*** The data ***

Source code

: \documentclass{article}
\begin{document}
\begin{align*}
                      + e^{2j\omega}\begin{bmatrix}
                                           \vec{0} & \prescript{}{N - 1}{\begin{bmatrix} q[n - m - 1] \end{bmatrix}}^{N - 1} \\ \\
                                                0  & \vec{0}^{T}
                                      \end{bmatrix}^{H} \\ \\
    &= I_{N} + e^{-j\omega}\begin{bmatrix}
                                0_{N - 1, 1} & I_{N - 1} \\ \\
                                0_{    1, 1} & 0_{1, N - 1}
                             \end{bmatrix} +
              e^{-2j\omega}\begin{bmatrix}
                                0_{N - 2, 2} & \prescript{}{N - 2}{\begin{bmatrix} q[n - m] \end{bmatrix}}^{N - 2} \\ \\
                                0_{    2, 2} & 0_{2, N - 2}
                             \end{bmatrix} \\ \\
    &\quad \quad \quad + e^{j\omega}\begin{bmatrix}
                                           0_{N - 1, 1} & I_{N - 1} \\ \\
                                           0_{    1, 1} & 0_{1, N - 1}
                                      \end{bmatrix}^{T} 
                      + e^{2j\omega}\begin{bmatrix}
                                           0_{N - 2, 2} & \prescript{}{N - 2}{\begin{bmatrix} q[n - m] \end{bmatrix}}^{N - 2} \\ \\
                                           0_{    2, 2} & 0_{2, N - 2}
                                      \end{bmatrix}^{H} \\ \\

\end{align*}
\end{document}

*** End of The data ***

### Aim of the exercise
From the data above, copy each line where the string "begin" appears.

### Result of this exercise
\begin{document}
\begin{align*}
                      + e^{2j\omega}\begin{bmatrix}
                                           \vec{0} & \prescript{}{N - 1}{\begin{bmatrix} q[n - m - 1] \end{bmatrix}}^{N - 1} \\ \\
    &= I_{N} + e^{-j\omega}\begin{bmatrix}
              e^{-2j\omega}\begin{bmatrix}
                                0_{N - 2, 2} & \prescript{}{N - 2}{\begin{bmatrix} q[n - m] \end{bmatrix}}^{N - 2} \\ \\
    &\quad \quad \quad + e^{j\omega}\begin{bmatrix}
                      + e^{2j\omega}\begin{bmatrix}
                                           0_{N - 2, 2} & \prescript{}{N - 2}{\begin{bmatrix} q[n - m] \end{bmatrix}}^{N - 2} \\ \\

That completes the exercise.